Since spaying she is very reluctant to go out of the house and when I go to the front door she runs away and hides in her bed. Previously she would come to me and sit by the door if I showed her her coat. I am wondering if she thinks I am taking her to the vets again or I am going to put her in the car (she gets car sick).

Also when on the lead outside on the street she sits down and refuses to move and starts shaking. I then carry her to a enclosed field and let her off the lead, she seems happier and runs around though stays close to me. 

I took her out to the beach the other day with the kids and she was reluctant at first but started to walk happily with me and two kids walking around her, she was on the lead the whole time. 

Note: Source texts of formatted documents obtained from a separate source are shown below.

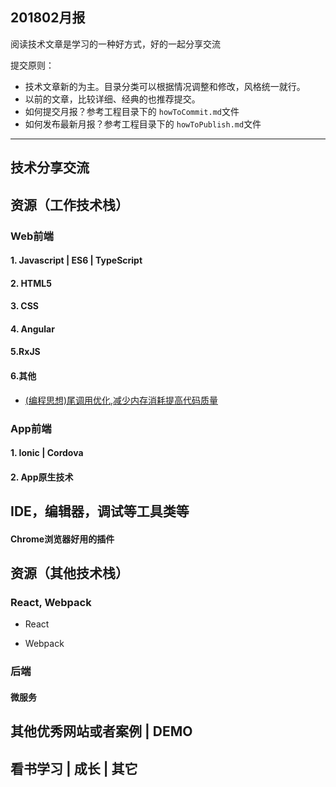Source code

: ## 201802月报

阅读技术文章是学习的一种好方式，好的一起分享交流

提交原则：

- 技术文章新的为主。目录分类可以根据情况调整和修改，风格统一就行。
- 以前的文章，比较详细、经典的也推荐提交。
- 如何提交月报？参考工程目录下的 `howToCommit.md`文件
- 如何发布最新月报？参考工程目录下的 `howToPublish.md`文件

---

## 技术分享交流

## 资源（工作技术栈）


### Web前端


#### 1. Javascript | ES6 | TypeScript



#### 2. HTML5


#### 3. CSS 


#### 4. Angular


#### 5.RxJS


#### 6.其他

- [(编程思想)尾调用优化,减少内存消耗提高代码质量](http://www.ruanyifeng.com/blog/2015/04/tail-call.html)

### App前端


#### 1. Ionic | Cordova


#### 2. App原生技术



## IDE，编辑器，调试等工具类等


#### Chrome浏览器好用的插件 




## 资源（其他技术栈）


### React, Webpack 

- React
    

- Webpack



### 后端

#### 微服务




## 其他优秀网站或者案例 | DEMO


## 看书学习 | 成长 | 其它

Her behaviour has changed I would say since the spaying, before the spaying she would walk nicely on the lead and seemed happy to take a walk, she only got scared when heavy traffic was close by.

Any suggestions... thanks


----------



## theboyz (Jan 10, 2007)

Poor Daisy.... I would take her out on her leash and walk as nothing was wrong. If she stops, turn and go back a short distance then turn and walk the other way. Be happy and positive and just walk along. 
Take a treat and praise her. Going out the front door....treats to praise her when she gets out.
Good luck.
Our Vet encourages pet owners to come by and just walk their pets in for a treat and visit the staff. Good experiences at the Vet help with that "something is going to happen" feeling every time they go.


----------



## nekkidfish (Aug 25, 2009)

I'd also try just walking her around the house with the leash on ... giving treats, etc. so that she doesn't associate the leash with just the car, etc.

HUGz! Jules


----------